Matar a la muerte es una acción pleonásmica y por ello mismo jocosa. Los grabados de Toledo que nos muestran este evento están profundamente conectados con el irrisorio mundo de las fábulas. Que por ser hilarante no deja de ser menos conmovedor. Los lagartos y los conejos conspiran contra la muerte que les ha mortificado tanta vida. Y  no con la continua devastación o los cataclismos diezmadores, sino con pilatunas y carcajadas donde la realidad de la muerte parece más bien una evocación que una consumación. Conejos y lagartos preparan pues su plan y deciden llevarlo a cabo. Se arman del cañón de los humanos. Invitan a la muerte y le disparan su redondos proyectiles. Y hay como una risa general. De los animales, de la muerte misma que parece extasiarse en el dolor de su propia muerte, y en nosotros que sabemos que la muerte de Toledo, como casi todas las muertes populares, es sagrada y goza de una extraña condición de inmortalidad.

3.    La fauna

Cómo hacer que un animal pierda su esencia simbólica ante nuestros ojos. Convivir con él, parece decirnos Toledo al presentarnos su portentoso animalerío. Pero en toda convivencia existe el riesgo de hacer desaparecer el encanto de esa vida enigmática que comparte con nosotros un pedazo de  tiempo. Toledo nos ofrece, por ello mismo, un milagro. La convivencia de un hombre con los animales sin que se pierda la porción de misterio y naturalidad, de encantamiento y rito, de juego e intimidad, que poseen las criaturas que nos rodean. La soledad humana existe sin duda. Pero esta es una circunstancia en gran medida mental, o para mejor decirlo, cultural. En la naturaleza la soledad es escasa. O al menos ese parece ser el mensaje que subyace en los grabados de Toledo en los que animales acompañan al hombre.
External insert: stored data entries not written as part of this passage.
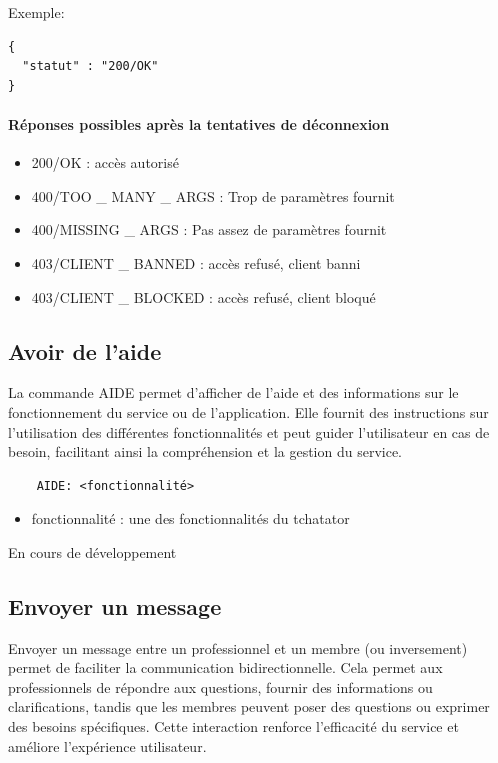 \documentclass{report}
\begin{document}
Exemple:
\begin{verbatim}
{
  "statut" : "200/OK"
}
\end{verbatim}

\paragraph{Réponses possibles après la tentatives de déconnexion}

\begin{itemize}
	\item 200/OK : accès autorisé
	\item 400/TOO \_ MANY \_ ARGS : Trop de paramètres fournit
	\item 400/MISSING \_ ARGS : Pas assez de paramètres fournit
	\item 403/CLIENT \_ BANNED : accès refusé, client banni
	\item 403/CLIENT \_ BLOCKED : accès refusé, client bloqué
\end{itemize}

\subsection{Avoir de l’aide}

La commande AIDE permet d'afficher de l'aide et des informations sur le fonctionnement du service ou de l'application. Elle fournit des instructions sur l'utilisation des différentes fonctionnalités et peut guider l'utilisateur en cas de besoin, facilitant ainsi la compréhension et la gestion du service.

\begin{verbatim}
	AIDE: <fonctionnalité>
\end{verbatim}

\begin{itemize}
	\item fonctionnalité : une des fonctionnalités du tchatator
\end{itemize}

En cours de développement

\subsection{Envoyer un message}

Envoyer un message entre un professionnel et un membre (ou inversement) permet de faciliter la communication bidirectionnelle. Cela permet aux professionnels de répondre aux questions, fournir des informations ou clarifications, tandis que les membres peuvent poser des questions ou exprimer des besoins spécifiques. Cette interaction renforce l'efficacité du service et améliore l'expérience utilisateur.
\end{document}
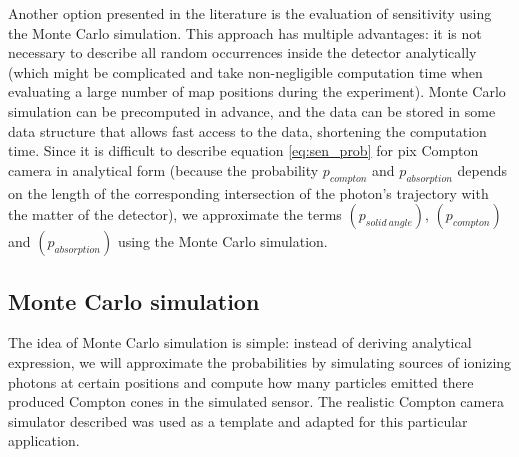 Another option presented in the literature is the evaluation of sensitivity using the Monte Carlo simulation.
This approach has multiple advantages: it is not necessary to describe all random occurrences inside the detector analytically (which might be complicated and take non-negligible computation time when evaluating a large number of map positions during the experiment).
Monte Carlo simulation can be precomputed in advance, and the data can be stored in some data structure that allows fast access to the data, shortening the computation time.
Since it is difficult to describe  equation \ref{eq:sen_prob} for \ac{pix} Compton camera in analytical form 
(because the probability $p_{compton}$ and $p_{absorption}$ depends on the length of the corresponding intersection of the photon's trajectory with the matter of the detector),
we approximate the terms $(p_{solid\ angle})$, $(p_{compton})$ and $(p_{absorption})$ using the Monte Carlo simulation.%



\subsection{Monte Carlo simulation}%
The idea of Monte Carlo simulation is simple:
instead of deriving analytical expression,
we will approximate the probabilities by simulating sources of ionizing photons at certain positions and compute how many particles emitted there produced Compton cones in the simulated sensor.
The realistic Compton camera simulator described \cite{baca2019timepix} was used as a template and adapted for this particular application.

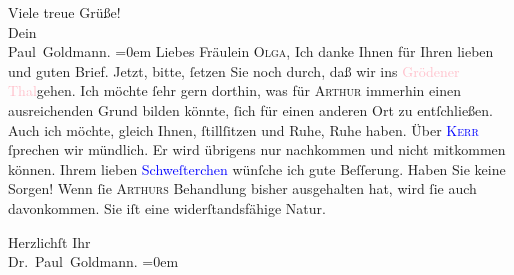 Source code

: \pstart
           Viele treue Grüße! {\\[\baselineskip]}Dein {\\[\baselineskip]}\spacefill\mbox{Paul Goldmann.}\pend
           \leftskip=0em{}{\bigskip}
\pstart
           \noindent{}Liebes Fräulein \textsc{Olga}, Ich
               danke Ihnen für Ihren lieben und guten Brief. Jetzt, bitte, ſetzen Sie noch durch,
               daß wir ins \textcolor{pink}{Grödener Thal}{}\ledrightnote{\textcolor{pink}{Val Gardena}}{ }{\pb}gehen. Ich möchte ſehr gern dorthin, was für \textsc{Arthur} immerhin einen ausreichenden Grund bilden könnte,
                   ſich für einen anderen Ort zu
               entſchließen. Auch ich möchte, gleich Ihnen, ſtillſitzen und Ruhe, Ruhe haben. Über
                  \textsc{\textcolor{blue}{Kerr}{}\ledrightnote{\textcolor{blue}{Alfred Kerr}}} ſprechen wir mündlich. Er wird übrigens nur nachkommen und nicht mitkommen
               können. Ihrem lieben \textcolor{blue}{Schweſterchen}{}\ledrightnote{{$\rightarrow$}\textcolor{blue}{Elisabeth Steinrück}} wünſche ich gute Beſſerung. Haben Sie keine Sorgen! Wenn ſie
                  \textsc{Arthurs} Behandlung bisher ausgehalten hat, wird ſie auch
               davonkommen. Sie iſt eine widerſtandsfähige Natur.\pend
           
\pstart
           Herzlichſt Ihr {\\[\baselineskip]}\spacefill\mbox{Dr. Paul Goldmann.}\pend
           \leftskip=0em{}\endnumbering{}
\begin{anhang}
\end{anhang}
Para propiciar esta comunión entre animal y hombre, Toledo otorga al primero sexualidad. Pero se trata de una sexualidad masculina y no macha. Aunque en el observador esa diferencia, a veces,  parece no tener relevancia. Si la muerte es sexualmente masculina en el pintor mexicano no resulta nada escandaloso que los sapos, los conejos y los cholos estén provistos de la virilidad humana. Esta suerte de sexualidad ubicua  resulta sugestiva en la obra animalesca de Toledo.  Sobre todo cuando pensamos en uno de los momentos más altos de toda su obra: la ilustración del Manual de zoología fantástica de Borges y Guerrero. Tal abigarramiento zoomórfico, aunque mejor sería decir esta ilimitada  y festiva zoofilia, que hace Toledo, es la posibilidad de partir de un mítico y literario mundo animal, reunido por los escritores argentinos, y caer en el bestiario ilusorio  del mexicano. La asexuada prosa de Borges y compañía se transmuta en una exuberante vitalidad en Toledo.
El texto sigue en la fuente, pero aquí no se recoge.